The most revealing episode of the day, in terms of Western strategic coherence, is not the military one but the economic one: the exemption from sanctions on Russian oil granted by Scott Bessent is a partial capitulation to energy pressure that sets a dangerous precedent. Biden did it with Venezuela and with Iran itself in 2022, and now Trump is repeating it with Russia in 2026. The message to hostile actors is invariably the same: if you apply enough pressure on oil prices, the West will blink. The sanctions architecture painstakingly built since the Russian invasion of Ukraine is accumulating cracks that Moscow and Beijing observe with a satisfaction they need not conceal.
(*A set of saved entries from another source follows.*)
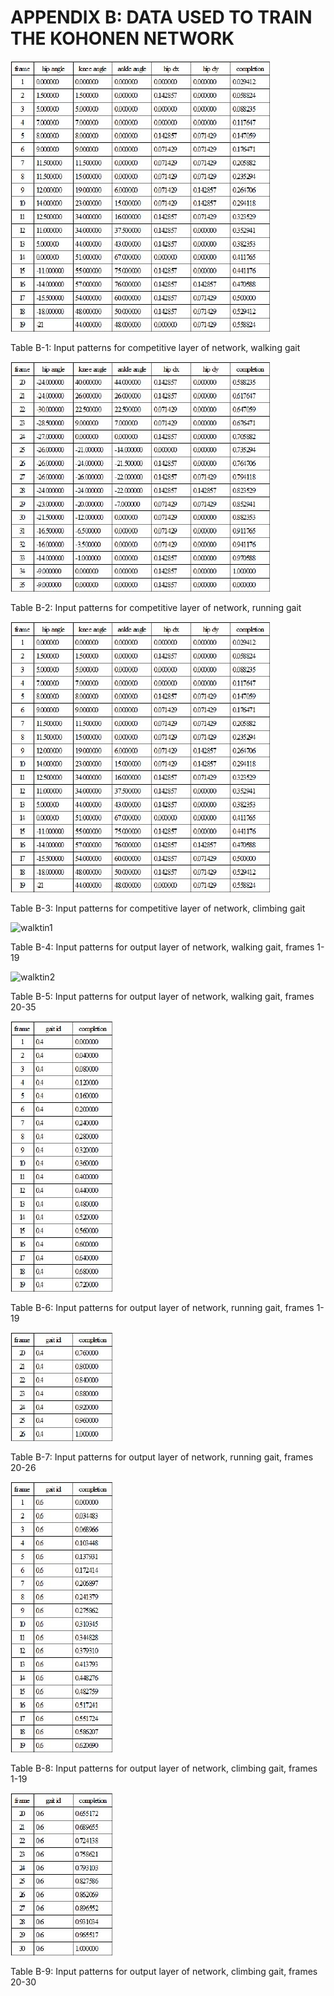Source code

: # APPENDIX B: DATA USED TO TRAIN THE KOHONEN NETWORK

![walk1](../img/walkt1.jpg "walk 1")

Table B-1: Input patterns for competitive layer of network, walking gait

![walk2](../img/walkt2.jpg "walk 2")

Table B-2: Input patterns for competitive layer of network, running gait

![walk1](../img/walkt1.jpg "walk 1")

Table B-3: Input patterns for competitive layer of network, climbing gait

![walktin1](../img/walktin1.jpg "walk t in 1")

Table B-4: Input patterns for output layer of network, walking gait, frames 1-19

![walktin2](../img/walktin2.jpg "walk t in 2")

Table B-5: Input patterns for output layer of network, walking gait, frames 20-35

![runtin1](../img/runtin1.jpg "run t in 1")

Table B-6: Input patterns for output layer of network, running gait, frames 1-19

![runtin2](../img/runtin2.jpg "run t in 2")

Table B-7: Input patterns for output layer of network, running gait, frames 20-26

![steptin1](../img/steptin1.jpg "step t in 1")

Table B-8: Input patterns for output layer of network, climbing gait, frames 1-19

![steptin2](../img/steptin2.jpg "step t in 2")

Table B-9: Input patterns for output layer of network, climbing gait, frames 20-30
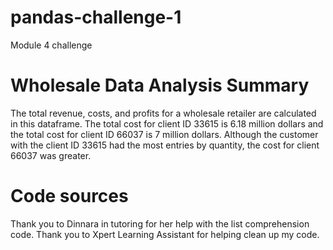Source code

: # pandas-challenge-1
Module 4 challenge

# Wholesale Data Analysis Summary
The total revenue, costs, and profits for a wholesale retailer are calculated in this dataframe. The total cost for client ID 33615 is 6.18 million dollars and the total cost for client ID 66037 is 7 million dollars. Although the customer with the client ID 33615 had the most entries by quantity, the cost for client 66037 was greater.

# Code sources
Thank you to Dinnara in tutoring for her help with the list comprehension code. Thank you to Xpert Learning Assistant for helping clean up my code.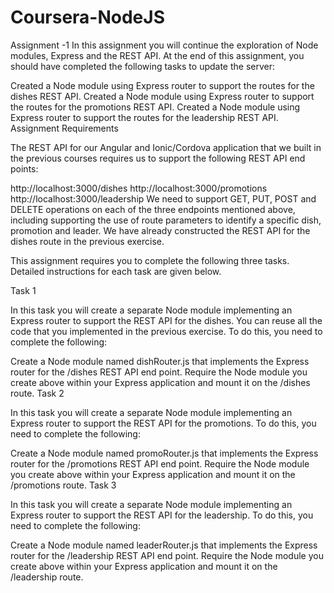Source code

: # Coursera-NodeJS
Assignment -1 
In this assignment you will continue the exploration of Node modules, Express and the REST API. At the end of this assignment, you should have completed the following tasks to update the server:

Created a Node module using Express router to support the routes for the dishes REST API.
Created a Node module using Express router to support the routes for the promotions REST API.
Created a Node module using Express router to support the routes for the leadership REST API.
Assignment Requirements

The REST API for our Angular and Ionic/Cordova application that we built in the previous courses requires us to support the following REST API end points:

http://localhost:3000/dishes
http://localhost:3000/promotions
http://localhost:3000/leadership
We need to support GET, PUT, POST and DELETE operations on each of the three endpoints mentioned above, including supporting the use of route parameters to identify a specific dish, promotion and leader. We have already constructed the REST API for the dishes route in the previous exercise.

This assignment requires you to complete the following three tasks. Detailed instructions for each task are given below.

Task 1

In this task you will create a separate Node module implementing an Express router to support the REST API for the dishes. You can reuse all the code that you implemented in the previous exercise. To do this, you need to complete the following:

Create a Node module named dishRouter.js that implements the Express router for the /dishes REST API end point.
Require the Node module you create above within your Express application and mount it on the /dishes route.
Task 2

In this task you will create a separate Node module implementing an Express router to support the REST API for the promotions. To do this, you need to complete the following:

Create a Node module named promoRouter.js that implements the Express router for the /promotions REST API end point.
Require the Node module you create above within your Express application and mount it on the /promotions route.
Task 3

In this task you will create a separate Node module implementing an Express router to support the REST API for the leadership. To do this, you need to complete the following:

Create a Node module named leaderRouter.js that implements the Express router for the /leadership REST API end point.
Require the Node module you create above within your Express application and mount it on the /leadership route.
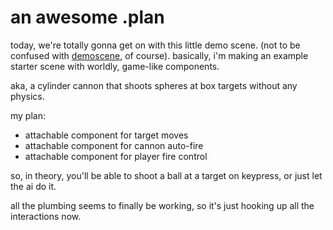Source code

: # an awesome .plan

today, we're totally gonna get on with this little demo scene.  (not to be confused with [demoscene](https://en.wikipedia.org/wiki/Demoscene), of course). basically, i'm making an example starter scene with worldly, game-like components.

aka, a cylinder cannon that shoots spheres at box targets without any physics.

my plan:

* attachable component for target moves
* attachable component for cannon auto-fire
* attachable component for player fire control

so, in theory, you'll be able to shoot a ball at a target on keypress, or just let the ai do it.

all the plumbing seems to finally be working, so it's just hooking up all the interactions now.
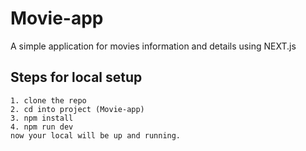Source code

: # Movie-app
A simple application for movies information and details using NEXT.js
 
## Steps for local setup

    1. clone the repo
    2. cd into project (Movie-app)
    3. npm install
    4. npm run dev
    now your local will be up and running.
The death of the French soldier in Erbil is, at the same time, a criminal act by the terrorist tentacles of Tehran’s jihadist oligarchy and a demonstration that Macron’s ‘strictly defensive posture’ strategy does not protect his soldiers from attacks by Iranian proxies. The pro-Iranian terrorist militias in Iraq make no distinction between combatants and non-combatants: they attack anyone who, in their eyes, belongs to the opposing camp. The Charles de Gaulle has arrived in the CENTCOM area of operations; therefore, France is a target. That is the logic of jihadist terrorism, and pretending to rise above it with diplomatic statements is a self-deception that costs lives.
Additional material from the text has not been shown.